The third major form of allergy treatment is hyposensitisation with specific antigen injections . Once testing identifies the specific allergens, very small amounts of the antigen are injected weekly. The purpose of this therapy is to reprogram the body’s immune system. It is hoped that as time passes, the immune system will become less reactive to the problem-causing allergens. If hyposensitisation appears to help the dog, injections will continue for several years. For most dogs, a realistic goal is for the itching to be significantly reduced in severity; in some dogs, itching may completely resolve. Generally, steroids are only used on a brief and intermittent basis. This therapeutic approach is recommended for the middle-aged or older dog that has year round itching caused by inhalant allergy.
Dogs that damage their skin by licking, chewing and scratching are quite susceptible to bacterial infections in the skin. If this occurs, antibiotics should be given until the infection is controlled. The skin infection itself can be quite irritating and cause a dog to itch even more.

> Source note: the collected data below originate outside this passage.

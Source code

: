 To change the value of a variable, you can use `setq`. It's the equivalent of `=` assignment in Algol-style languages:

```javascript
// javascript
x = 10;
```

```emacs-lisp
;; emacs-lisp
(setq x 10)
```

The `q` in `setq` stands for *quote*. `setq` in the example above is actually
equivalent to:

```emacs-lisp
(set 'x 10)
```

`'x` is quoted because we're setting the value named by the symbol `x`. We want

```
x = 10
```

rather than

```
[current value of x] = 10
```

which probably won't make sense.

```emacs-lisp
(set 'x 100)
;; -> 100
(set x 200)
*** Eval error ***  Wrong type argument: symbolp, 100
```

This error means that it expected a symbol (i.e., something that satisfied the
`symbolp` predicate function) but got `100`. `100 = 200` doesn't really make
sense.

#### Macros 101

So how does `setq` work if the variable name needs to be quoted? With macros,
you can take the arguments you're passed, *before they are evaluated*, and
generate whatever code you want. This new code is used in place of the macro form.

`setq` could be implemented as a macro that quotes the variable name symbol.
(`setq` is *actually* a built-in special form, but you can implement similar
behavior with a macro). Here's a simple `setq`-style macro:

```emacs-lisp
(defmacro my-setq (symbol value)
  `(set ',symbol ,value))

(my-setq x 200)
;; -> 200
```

Although hyposensitisation is the ideal way to treat inhalant allergy, it does have some drawbacks and may not be the best choice in certain circumstances and for these reasons:
(a) Cost: This is the most expensive form of treatment.
(b) Age of Patient: Because many dogs develop additional allergies as they get older, young dogs may need to be retested 1-3 years later.

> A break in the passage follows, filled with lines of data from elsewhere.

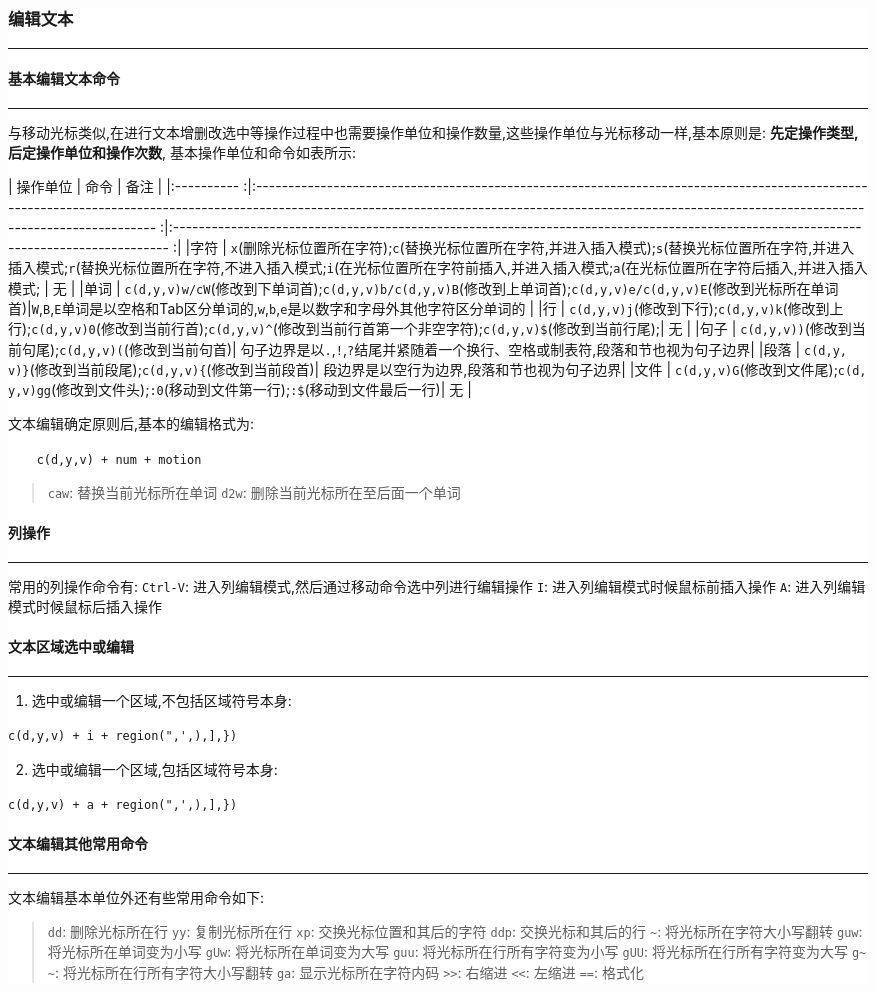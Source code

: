 ### 编辑文本
---

#### 基本编辑文本命令
---

与移动光标类似,在进行文本增删改选中等操作过程中也需要操作单位和操作数量,这些操作单位与光标移动一样,基本原则是: **先定操作类型,后定操作单位和操作次数**, 基本操作单位和命令如表所示:

| 操作单位 |  命令  | 备注 | 
|:---------- :|:----------------------------------------------------------------------------------------------------------------------------------------------------------------------------------------------------------------------------------------------------------- :|:------------------------------------------------------------------------------------------------------------------------------------ :|
|字符 |  `x`(删除光标位置所在字符);`c`(替换光标位置所在字符,并进入插入模式);`s`(替换光标位置所在字符,并进入插入模式;`r`(替换光标位置所在字符,不进入插入模式;`i`(在光标位置所在字符前插入,并进入插入模式;`a`(在光标位置所在字符后插入,并进入插入模式;    | 无 | 
|单词 |  `c(d,y,v)w/cW`(修改到下单词首);`c(d,y,v)b/c(d,y,v)B`(修改到上单词首);`c(d,y,v)e/c(d,y,v)E`(修改到光标所在单词首)|`W`,`B`,`E`单词是以空格和Tab区分单词的,`w`,`b`,`e`是以数字和字母外其他字符区分单词的 | 
|行   |  `c(d,y,v)j`(修改到下行);`c(d,y,v)k`(修改到上行);`c(d,y,v)0`(修改到当前行首);`c(d,y,v)^`(修改到当前行首第一个非空字符);`c(d,y,v)$`(修改到当前行尾);| 无  | 
|句子 |  `c(d,y,v))`(修改到当前句尾);`c(d,y,v)(`(修改到当前句首)| 句子边界是以`.`,`!`,`?`结尾并紧随着一个换行、空格或制表符,段落和节也视为句子边界|
|段落 |  `c(d,y,v)}`(修改到当前段尾);`c(d,y,v){`(修改到当前段首)| 段边界是以空行为边界,段落和节也视为句子边界|
|文件 |  `c(d,y,v)G`(修改到文件尾);`c(d,y,v)gg`(修改到文件头);`:0`(移动到文件第一行);`:$`(移动到文件最后一行)| 无  | 

文本编辑确定原则后,基本的编辑格式为:
```
	c(d,y,v) + num + motion
```
>	`caw`: 替换当前光标所在单词
>	`d2w`: 删除当前光标所在至后面一个单词

#### 列操作
---

常用的列操作命令有:
`Ctrl-V`: 进入列编辑模式,然后通过移动命令选中列进行编辑操作
`I`: 进入列编辑模式时候鼠标前插入操作
`A`: 进入列编辑模式时候鼠标后插入操作

#### 文本区域选中或编辑
---

1. 选中或编辑一个区域,不包括区域符号本身:
```
c(d,y,v) + i + region(",',),],})
```
2. 选中或编辑一个区域,包括区域符号本身:
```
c(d,y,v) + a + region(",',),],})
```

#### 文本编辑其他常用命令
---

文本编辑基本单位外还有些常用命令如下:
>	`dd`: 删除光标所在行
>	`yy`: 复制光标所在行
>	`xp`: 交换光标位置和其后的字符
>	`ddp`: 交换光标和其后的行
>	`~`: 将光标所在字符大小写翻转
>	`guw`: 将光标所在单词变为小写
>	`gUw`: 将光标所在单词变为大写
>	`guu`: 将光标所在行所有字符变为小写
>	`gUU`: 将光标所在行所有字符变为大写
>	`g~~`: 将光标所在行所有字符大小写翻转
>	`ga`: 显示光标所在字符内码
>	`>>`: 右缩进
>	`<<`: 左缩进
>	`==`: 格式化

(c) Success Rate: About 50% of dogs will have an excellent response, about 25% get partial to good response, and the remaining 25% get little or no response. The same statistics are true for people undergoing hyposensitisation.
(d) Food Allergies: Although tests for food allergy are available, the reliability of these tests is so low that it is not recommended at this time. A food trial remains the best diagnostic test for food allergy.
(e) Time of Response: The time until apparent response may be 2-5 months, or longer.
(f) Interference of steroids: Dogs must not receive oral steroids for 2 weeks prior to testing; these drugs will interfere with the test results.
My dog has fleas. Are these responsible for the itching?
A dog with inhalant allergy will itch even if fleas are not present. However, if your dog has fleas, the itching will increase. Although getting rid of all of your dog’s fleas will not stop the itching, it will make it much easier to control the itching successfully.
My dog has a terrible odour. Is that related?
There are two possible causes of odour associated with inhalant allergy. These dogs are very prone to ear infections because the ear canal is an extension of the skin. When it becomes inflamed, it is easily infected and this will smell it is likely to have seborrhoea.
Sebum is the oily material normally produced in the skin. When a dog scratches, sebum production increases dramatically. This produces a musty odour. A bath will remove the odour, but it is gone for only a few hours. The key to controlling seborrhoea is to stop the itching and scratching. In addition the sebum is a good medium in which bacteria can grow. This again results in an unpleasant smell.Text
Is there another disease that can be part of my dog’s problem
Yes. Skin infections (which themselves may increase itching) are common with atopy and may aggravate allergic conditions.